Comparing the performance of various MB apps

Message boards : Number crunching : Comparing the performance of various MB apps
Message board moderation

To post messages, you must log in.

AuthorMessage
qbit
Volunteer tester
Avatar

Send message
Joined: 19 Sep 04
Posts: 630
Credit: 6,868,528
RAC: 0
Austria
Message 1704054 - Posted: 22 Jul 2015, 17:38:45 UTC

I wonder what's the best way to do this. Are the application detail values (computer > details > application details) accurate enough to measure the performance?
I was running the regular lunatics cuda 5 app for some time and was close to 100 GFLOPS (99.7 iirc).
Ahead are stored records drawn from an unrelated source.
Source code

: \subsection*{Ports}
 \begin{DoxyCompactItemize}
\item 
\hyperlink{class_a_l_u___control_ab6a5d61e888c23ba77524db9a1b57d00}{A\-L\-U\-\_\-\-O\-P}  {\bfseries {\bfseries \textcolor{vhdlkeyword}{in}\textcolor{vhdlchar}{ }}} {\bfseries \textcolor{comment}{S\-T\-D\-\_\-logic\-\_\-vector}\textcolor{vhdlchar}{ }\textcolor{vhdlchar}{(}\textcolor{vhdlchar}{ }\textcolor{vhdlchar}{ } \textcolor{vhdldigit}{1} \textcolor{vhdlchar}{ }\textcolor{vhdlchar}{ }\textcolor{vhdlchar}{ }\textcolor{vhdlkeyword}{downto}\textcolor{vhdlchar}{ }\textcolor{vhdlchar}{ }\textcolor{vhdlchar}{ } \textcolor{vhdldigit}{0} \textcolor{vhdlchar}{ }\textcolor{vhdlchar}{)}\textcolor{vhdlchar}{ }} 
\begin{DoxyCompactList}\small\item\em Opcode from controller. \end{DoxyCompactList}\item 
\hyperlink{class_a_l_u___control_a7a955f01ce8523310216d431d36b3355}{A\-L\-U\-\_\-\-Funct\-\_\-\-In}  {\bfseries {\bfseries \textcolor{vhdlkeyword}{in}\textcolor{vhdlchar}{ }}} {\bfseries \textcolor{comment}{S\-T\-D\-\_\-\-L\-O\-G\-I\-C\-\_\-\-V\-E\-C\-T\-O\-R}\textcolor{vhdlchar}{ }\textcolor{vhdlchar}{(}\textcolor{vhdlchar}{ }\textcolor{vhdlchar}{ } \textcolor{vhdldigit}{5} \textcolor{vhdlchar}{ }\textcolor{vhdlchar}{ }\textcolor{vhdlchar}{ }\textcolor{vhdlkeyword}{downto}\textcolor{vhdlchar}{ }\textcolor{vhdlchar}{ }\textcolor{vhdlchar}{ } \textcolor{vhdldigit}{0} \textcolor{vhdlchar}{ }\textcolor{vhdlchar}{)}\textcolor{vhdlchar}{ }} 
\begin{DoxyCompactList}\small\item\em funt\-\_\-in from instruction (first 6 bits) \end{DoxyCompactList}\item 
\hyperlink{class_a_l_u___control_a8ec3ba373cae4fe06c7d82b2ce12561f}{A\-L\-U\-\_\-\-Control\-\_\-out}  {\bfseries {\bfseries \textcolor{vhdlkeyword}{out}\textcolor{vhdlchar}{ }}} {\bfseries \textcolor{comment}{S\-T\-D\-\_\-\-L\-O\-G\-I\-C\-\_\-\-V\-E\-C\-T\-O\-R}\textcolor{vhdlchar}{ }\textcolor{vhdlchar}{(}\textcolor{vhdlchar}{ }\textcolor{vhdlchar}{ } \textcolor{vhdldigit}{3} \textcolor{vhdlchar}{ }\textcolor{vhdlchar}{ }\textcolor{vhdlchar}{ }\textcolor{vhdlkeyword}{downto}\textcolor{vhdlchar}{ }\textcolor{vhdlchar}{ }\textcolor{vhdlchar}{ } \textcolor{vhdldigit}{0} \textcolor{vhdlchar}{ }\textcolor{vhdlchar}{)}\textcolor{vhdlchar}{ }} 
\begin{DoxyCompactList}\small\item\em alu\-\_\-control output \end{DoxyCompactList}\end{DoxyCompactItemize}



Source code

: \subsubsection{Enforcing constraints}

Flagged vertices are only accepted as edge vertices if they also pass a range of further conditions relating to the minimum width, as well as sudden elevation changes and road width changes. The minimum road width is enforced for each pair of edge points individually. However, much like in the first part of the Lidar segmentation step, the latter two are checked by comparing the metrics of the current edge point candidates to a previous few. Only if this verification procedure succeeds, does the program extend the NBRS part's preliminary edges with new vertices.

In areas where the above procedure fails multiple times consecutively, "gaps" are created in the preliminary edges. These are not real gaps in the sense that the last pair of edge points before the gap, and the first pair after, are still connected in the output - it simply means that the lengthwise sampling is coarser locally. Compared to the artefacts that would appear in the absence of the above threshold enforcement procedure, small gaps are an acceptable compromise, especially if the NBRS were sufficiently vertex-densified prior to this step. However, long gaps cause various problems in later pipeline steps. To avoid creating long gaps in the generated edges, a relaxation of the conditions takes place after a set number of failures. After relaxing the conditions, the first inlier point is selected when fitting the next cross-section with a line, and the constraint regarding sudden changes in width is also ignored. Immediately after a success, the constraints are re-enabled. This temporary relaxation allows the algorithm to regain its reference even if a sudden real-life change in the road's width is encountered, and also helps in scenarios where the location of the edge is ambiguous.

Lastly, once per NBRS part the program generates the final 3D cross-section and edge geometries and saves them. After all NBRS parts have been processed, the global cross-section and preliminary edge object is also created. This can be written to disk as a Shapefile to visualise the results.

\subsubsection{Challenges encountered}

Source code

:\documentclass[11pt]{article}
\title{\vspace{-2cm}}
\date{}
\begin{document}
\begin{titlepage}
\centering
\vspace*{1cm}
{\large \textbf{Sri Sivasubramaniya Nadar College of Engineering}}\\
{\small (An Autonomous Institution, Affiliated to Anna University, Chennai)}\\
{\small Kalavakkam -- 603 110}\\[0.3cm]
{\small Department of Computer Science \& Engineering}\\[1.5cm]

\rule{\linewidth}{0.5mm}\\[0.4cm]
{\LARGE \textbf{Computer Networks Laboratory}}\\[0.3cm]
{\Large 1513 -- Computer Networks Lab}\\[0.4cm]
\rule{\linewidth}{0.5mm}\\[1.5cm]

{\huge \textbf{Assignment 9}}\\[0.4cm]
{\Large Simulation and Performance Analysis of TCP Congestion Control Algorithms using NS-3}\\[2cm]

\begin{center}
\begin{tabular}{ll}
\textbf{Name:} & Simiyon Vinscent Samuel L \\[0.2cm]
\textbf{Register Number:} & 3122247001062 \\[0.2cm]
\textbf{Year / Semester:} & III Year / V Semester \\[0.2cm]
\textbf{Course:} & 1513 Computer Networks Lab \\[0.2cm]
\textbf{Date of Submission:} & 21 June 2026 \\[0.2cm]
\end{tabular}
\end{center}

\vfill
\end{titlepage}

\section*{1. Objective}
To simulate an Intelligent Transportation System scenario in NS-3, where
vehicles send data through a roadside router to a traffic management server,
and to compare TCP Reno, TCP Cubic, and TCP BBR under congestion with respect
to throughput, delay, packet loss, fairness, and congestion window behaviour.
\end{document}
Over the last days I was testing 2 different cuda 6.5 apps. With the 1st one, the value dropped to 93 GFLOPS, with the second one it dropped to the current value of 84.8 GFLOPS:
http://setiathome.berkeley.edu/host_app_versions.php?hostid=7563243

I do not have the feeling that it's running slower and my RAC seems ok also, so I wonder how accurate this values are?
ID: 1704054 · Report as offensive
Profile Zalster Special Project $250 donor
Volunteer tester
Avatar

Send message
Joined: 27 May 99
Posts: 5517
Credit: 528,817,460
RAC: 242
United States
Message 1704062 - Posted: 22 Jul 2015, 17:52:51 UTC - in response to Message 1704054.  

Where did you get the new apps from?
ID: 1704062 · Report as offensive
qbit
Volunteer tester
Avatar

Send message
Joined: 19 Sep 04
Posts: 630
Credit: 6,868,528
RAC: 0
Austria
Message 1704067 - Posted: 22 Jul 2015, 17:59:36 UTC - in response to Message 1704062.  

Where did you get the new apps from?

They are not really new, those are alpha builds from Jason, but they seem to run very well on my card. You can find them here:
http://www.jgopt.org/download.html
ID: 1704067 · Report as offensive
Richard Haselgrove Project Donor
Volunteer tester

Send message
Joined: 4 Jul 99
Posts: 14650
Credit: 200,643,578
RAC: 874
United Kingdom
Message 1704068 - Posted: 22 Jul 2015, 18:00:48 UTC - in response to Message 1704054.  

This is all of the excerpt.